- [Problem requirements]:
Go through the records and tally the lines that include the word "your". The answer is that total alone.

- [Information shown]:
--------------------------------
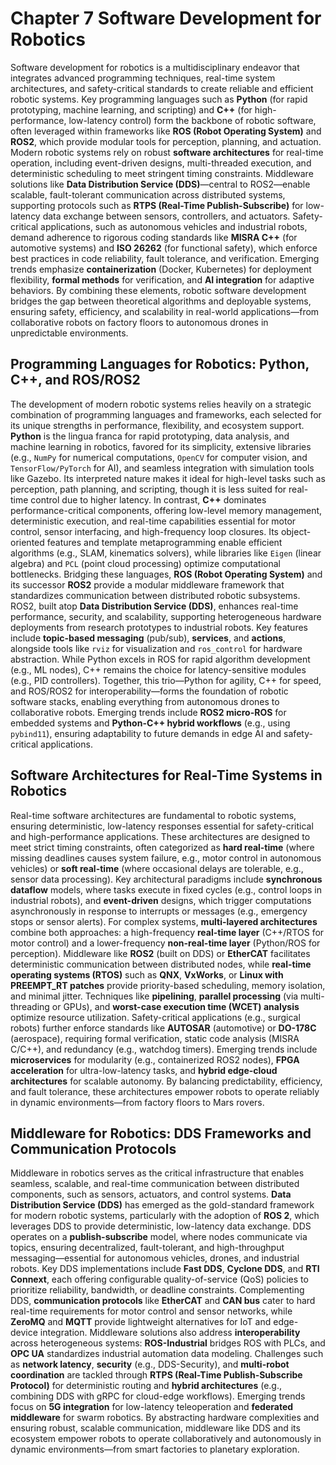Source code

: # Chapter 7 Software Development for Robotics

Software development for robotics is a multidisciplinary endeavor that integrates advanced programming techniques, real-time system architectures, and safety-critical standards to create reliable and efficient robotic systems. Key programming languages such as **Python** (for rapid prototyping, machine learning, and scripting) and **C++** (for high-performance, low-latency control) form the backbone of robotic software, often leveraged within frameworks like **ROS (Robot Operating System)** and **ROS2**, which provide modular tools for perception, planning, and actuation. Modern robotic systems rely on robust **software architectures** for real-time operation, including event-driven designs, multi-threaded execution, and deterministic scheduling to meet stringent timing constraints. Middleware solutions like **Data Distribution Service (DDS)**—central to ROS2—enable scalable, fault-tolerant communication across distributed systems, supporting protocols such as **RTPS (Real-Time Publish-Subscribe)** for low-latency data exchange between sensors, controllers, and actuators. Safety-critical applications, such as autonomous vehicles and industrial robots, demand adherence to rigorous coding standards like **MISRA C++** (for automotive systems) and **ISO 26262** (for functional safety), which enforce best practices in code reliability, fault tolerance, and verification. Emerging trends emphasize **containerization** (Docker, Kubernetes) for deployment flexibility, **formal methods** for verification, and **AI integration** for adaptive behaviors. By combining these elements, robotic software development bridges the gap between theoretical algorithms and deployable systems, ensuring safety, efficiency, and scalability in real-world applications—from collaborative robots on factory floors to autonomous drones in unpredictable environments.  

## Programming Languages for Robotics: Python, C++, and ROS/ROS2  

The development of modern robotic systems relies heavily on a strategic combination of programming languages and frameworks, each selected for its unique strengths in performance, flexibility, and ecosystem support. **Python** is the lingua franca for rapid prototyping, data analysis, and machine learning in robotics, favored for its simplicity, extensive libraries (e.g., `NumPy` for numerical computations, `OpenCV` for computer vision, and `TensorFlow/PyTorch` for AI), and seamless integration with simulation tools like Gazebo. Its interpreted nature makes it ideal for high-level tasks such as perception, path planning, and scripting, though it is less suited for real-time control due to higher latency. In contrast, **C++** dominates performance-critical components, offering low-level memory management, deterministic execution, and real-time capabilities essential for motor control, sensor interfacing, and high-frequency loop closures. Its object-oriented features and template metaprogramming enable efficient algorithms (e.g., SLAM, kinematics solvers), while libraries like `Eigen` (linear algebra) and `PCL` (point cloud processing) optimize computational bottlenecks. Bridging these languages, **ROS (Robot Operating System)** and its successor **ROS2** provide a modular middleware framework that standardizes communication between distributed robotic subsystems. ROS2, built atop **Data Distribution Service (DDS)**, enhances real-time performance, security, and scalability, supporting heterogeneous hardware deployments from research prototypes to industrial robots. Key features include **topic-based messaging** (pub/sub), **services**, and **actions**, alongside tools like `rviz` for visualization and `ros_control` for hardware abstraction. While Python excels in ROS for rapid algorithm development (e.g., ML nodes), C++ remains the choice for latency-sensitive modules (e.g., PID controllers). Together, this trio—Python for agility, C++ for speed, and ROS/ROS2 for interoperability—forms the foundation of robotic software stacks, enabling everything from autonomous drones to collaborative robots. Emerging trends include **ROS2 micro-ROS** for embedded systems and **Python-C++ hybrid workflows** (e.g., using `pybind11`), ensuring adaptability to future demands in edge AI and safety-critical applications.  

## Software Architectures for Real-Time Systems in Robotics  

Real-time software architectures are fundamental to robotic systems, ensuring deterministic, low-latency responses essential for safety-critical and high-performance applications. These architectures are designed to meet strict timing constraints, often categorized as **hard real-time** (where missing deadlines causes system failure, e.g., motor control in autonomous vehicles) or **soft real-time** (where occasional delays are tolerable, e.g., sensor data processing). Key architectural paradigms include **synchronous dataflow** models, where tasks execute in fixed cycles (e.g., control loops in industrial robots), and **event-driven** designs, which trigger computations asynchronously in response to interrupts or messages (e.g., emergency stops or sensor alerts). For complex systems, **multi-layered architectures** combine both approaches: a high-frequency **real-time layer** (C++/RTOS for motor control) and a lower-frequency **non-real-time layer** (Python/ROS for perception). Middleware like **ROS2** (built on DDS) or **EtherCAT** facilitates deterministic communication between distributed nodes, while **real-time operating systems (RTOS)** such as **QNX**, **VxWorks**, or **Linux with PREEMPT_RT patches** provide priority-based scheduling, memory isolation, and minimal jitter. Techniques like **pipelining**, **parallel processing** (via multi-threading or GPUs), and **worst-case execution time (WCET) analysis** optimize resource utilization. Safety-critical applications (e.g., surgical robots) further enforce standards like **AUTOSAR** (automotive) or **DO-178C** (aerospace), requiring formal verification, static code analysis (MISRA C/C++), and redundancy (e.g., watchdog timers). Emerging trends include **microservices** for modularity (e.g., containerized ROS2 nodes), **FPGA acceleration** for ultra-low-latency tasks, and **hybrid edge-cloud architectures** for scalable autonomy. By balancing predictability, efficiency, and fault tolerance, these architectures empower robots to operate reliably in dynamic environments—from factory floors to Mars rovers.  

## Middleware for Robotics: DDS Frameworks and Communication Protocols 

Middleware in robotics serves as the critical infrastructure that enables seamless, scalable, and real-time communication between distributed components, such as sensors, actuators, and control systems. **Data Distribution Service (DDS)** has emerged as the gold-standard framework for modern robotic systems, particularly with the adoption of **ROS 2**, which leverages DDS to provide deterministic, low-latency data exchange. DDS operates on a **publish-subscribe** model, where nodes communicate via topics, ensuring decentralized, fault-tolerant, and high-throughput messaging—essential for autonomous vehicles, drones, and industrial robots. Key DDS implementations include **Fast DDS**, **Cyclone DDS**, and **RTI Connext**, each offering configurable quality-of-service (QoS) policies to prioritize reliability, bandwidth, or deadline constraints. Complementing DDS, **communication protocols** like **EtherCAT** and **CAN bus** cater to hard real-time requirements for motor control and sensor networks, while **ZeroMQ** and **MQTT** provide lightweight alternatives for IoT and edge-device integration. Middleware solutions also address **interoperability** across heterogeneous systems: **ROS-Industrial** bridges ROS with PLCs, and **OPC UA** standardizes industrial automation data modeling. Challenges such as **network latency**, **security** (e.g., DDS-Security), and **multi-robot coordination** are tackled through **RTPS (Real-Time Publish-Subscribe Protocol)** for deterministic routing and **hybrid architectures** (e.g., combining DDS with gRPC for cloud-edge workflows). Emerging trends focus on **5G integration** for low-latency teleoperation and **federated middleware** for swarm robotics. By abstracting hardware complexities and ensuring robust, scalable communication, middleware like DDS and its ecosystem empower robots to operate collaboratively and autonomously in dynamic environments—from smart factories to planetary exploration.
--------------------------------
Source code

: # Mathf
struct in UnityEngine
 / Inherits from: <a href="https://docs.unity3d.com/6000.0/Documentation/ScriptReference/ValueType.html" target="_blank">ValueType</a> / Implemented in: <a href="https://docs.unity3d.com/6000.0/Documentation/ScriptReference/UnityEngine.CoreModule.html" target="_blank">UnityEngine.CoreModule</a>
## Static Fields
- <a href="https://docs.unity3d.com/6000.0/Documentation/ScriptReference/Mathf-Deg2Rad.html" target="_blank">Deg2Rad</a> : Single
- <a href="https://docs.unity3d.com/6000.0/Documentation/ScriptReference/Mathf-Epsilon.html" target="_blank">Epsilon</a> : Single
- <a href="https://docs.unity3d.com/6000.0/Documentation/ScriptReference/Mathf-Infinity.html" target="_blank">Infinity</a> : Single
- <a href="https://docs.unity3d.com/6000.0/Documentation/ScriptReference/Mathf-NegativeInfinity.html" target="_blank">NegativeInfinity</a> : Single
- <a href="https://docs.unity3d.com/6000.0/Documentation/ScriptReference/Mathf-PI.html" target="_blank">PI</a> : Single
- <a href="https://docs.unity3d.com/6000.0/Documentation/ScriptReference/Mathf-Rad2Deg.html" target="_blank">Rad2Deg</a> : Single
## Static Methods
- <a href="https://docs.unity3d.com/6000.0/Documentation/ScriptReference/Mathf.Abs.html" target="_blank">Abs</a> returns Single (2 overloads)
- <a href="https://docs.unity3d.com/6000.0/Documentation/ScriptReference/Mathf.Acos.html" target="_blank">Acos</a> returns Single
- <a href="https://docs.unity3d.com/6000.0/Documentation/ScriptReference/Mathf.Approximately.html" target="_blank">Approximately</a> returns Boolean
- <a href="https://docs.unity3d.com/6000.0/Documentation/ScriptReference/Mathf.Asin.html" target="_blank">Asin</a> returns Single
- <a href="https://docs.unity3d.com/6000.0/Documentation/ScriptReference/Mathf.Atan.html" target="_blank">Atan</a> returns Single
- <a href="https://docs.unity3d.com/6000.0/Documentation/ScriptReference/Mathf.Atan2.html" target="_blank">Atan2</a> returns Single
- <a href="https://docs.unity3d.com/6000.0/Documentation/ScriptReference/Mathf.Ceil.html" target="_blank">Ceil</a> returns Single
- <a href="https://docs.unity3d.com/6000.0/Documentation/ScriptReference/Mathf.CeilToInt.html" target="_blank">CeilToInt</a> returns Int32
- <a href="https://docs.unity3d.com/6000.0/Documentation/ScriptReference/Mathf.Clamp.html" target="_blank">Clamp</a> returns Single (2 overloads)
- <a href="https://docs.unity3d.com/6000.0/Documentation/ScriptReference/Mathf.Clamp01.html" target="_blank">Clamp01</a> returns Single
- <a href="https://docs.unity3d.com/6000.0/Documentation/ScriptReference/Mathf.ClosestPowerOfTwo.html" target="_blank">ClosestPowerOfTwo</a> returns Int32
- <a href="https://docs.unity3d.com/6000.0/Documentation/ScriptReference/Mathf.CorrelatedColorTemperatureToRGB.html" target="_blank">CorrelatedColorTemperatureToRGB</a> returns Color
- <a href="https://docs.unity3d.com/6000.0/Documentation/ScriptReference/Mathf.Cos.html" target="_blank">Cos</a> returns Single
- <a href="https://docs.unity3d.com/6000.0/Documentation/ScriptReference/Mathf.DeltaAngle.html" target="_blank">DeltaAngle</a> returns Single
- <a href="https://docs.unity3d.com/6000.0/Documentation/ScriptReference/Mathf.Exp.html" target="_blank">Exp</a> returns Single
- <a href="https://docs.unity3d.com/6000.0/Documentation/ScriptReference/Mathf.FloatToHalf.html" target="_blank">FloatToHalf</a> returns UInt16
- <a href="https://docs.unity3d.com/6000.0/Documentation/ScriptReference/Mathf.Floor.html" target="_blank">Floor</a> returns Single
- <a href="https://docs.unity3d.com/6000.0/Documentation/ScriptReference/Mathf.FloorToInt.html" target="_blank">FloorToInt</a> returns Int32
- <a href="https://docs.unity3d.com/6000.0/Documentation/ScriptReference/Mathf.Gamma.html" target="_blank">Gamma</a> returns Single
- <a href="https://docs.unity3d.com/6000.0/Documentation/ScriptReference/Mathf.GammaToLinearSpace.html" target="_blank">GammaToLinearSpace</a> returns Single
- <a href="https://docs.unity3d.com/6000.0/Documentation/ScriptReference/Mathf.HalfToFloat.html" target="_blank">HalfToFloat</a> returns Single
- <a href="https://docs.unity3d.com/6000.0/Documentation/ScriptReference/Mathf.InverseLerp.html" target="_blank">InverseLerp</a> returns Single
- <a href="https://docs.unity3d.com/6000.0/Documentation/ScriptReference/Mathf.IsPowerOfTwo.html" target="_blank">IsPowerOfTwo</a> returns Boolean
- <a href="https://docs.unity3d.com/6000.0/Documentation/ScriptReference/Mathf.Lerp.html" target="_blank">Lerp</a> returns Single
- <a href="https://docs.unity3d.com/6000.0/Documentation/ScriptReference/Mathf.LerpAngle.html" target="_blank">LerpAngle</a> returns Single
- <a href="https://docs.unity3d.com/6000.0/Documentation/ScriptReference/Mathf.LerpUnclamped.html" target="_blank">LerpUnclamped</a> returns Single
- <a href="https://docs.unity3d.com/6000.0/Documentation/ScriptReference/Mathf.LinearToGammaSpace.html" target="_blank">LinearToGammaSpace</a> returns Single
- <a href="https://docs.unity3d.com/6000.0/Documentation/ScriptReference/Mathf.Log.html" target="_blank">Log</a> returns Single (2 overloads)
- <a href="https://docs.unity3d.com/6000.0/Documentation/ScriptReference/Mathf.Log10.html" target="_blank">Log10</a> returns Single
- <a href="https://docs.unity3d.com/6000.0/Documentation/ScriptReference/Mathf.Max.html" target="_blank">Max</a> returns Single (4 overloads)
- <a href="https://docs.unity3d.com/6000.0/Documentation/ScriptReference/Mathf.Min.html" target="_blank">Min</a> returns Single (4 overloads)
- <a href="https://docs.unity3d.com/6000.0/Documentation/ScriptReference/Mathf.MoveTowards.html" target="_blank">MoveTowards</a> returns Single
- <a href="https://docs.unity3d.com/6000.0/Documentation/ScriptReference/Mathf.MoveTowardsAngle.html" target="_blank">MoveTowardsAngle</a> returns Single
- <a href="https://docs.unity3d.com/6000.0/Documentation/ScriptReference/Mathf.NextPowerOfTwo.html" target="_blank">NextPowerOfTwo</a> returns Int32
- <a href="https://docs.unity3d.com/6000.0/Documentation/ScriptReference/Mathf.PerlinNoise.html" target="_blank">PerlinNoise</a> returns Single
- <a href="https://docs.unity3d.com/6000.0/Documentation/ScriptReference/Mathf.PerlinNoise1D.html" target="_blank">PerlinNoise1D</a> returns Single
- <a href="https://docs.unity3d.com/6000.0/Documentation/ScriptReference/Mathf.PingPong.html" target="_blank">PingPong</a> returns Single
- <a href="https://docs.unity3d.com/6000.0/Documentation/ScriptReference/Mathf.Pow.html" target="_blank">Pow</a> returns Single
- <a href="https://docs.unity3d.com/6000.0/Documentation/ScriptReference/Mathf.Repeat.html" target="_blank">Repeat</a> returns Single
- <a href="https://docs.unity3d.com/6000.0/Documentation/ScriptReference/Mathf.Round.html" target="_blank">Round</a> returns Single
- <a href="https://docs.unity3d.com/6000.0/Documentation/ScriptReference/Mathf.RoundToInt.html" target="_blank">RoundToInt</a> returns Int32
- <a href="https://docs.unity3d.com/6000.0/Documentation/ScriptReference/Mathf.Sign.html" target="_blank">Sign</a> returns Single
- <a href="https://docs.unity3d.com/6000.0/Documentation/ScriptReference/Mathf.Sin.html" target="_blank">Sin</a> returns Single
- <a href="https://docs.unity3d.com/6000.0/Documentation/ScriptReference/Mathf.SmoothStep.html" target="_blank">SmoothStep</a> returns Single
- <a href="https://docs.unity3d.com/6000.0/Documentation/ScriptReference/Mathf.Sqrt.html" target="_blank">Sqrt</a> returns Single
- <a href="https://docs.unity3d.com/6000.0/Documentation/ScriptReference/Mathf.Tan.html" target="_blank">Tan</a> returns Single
--------------------------------
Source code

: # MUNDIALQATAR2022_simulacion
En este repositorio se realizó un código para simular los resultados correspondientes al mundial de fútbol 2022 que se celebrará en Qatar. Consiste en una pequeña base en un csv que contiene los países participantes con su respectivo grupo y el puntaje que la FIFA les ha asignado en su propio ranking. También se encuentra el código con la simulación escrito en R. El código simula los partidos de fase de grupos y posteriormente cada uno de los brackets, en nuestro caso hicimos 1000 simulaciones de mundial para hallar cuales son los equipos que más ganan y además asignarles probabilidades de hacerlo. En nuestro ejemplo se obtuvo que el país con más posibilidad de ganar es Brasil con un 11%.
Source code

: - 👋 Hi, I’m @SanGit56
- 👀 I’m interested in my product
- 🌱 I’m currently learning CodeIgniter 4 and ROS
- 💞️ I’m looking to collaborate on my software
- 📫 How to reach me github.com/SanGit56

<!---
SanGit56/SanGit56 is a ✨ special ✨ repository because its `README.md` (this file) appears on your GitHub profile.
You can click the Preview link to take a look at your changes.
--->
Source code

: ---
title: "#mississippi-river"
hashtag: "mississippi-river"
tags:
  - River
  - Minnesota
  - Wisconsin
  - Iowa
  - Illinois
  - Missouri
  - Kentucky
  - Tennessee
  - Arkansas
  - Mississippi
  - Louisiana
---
--------------------------------
- [Output for this task]:
2